• WORK INSTRUCTIONS
The records below are to be retyped in full, without any alteration.

• DATA SUPPLIED

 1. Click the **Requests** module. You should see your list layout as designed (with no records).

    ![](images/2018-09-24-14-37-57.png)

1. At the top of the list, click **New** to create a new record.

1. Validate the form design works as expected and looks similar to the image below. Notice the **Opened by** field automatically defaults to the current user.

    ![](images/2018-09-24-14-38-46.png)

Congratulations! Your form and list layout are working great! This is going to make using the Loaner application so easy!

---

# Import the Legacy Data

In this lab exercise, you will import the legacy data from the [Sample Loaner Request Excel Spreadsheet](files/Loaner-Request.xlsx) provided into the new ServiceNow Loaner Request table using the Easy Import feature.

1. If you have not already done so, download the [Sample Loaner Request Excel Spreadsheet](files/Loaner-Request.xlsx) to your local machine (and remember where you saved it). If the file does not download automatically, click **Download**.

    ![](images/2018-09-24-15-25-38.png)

• TASK ANSWER
 1. Click the **Requests** module. You should see your list layout as designed (with no records).

    ![](images/2018-09-24-14-37-57.png)

1. At the top of the list, click **New** to create a new record.

1. Validate the form design works as expected and looks similar to the image below. Notice the **Opened by** field automatically defaults to the current user.

    ![](images/2018-09-24-14-38-46.png)

Congratulations! Your form and list layout are working great! This is going to make using the Loaner application so easy!

---

# Import the Legacy Data

In this lab exercise, you will import the legacy data from the [Sample Loaner Request Excel Spreadsheet](files/Loaner-Request.xlsx) provided into the new ServiceNow Loaner Request table using the Easy Import feature.

1. If you have not already done so, download the [Sample Loaner Request Excel Spreadsheet](files/Loaner-Request.xlsx) to your local machine (and remember where you saved it). If the file does not download automatically, click **Download**.

    ![](images/2018-09-24-15-25-38.png)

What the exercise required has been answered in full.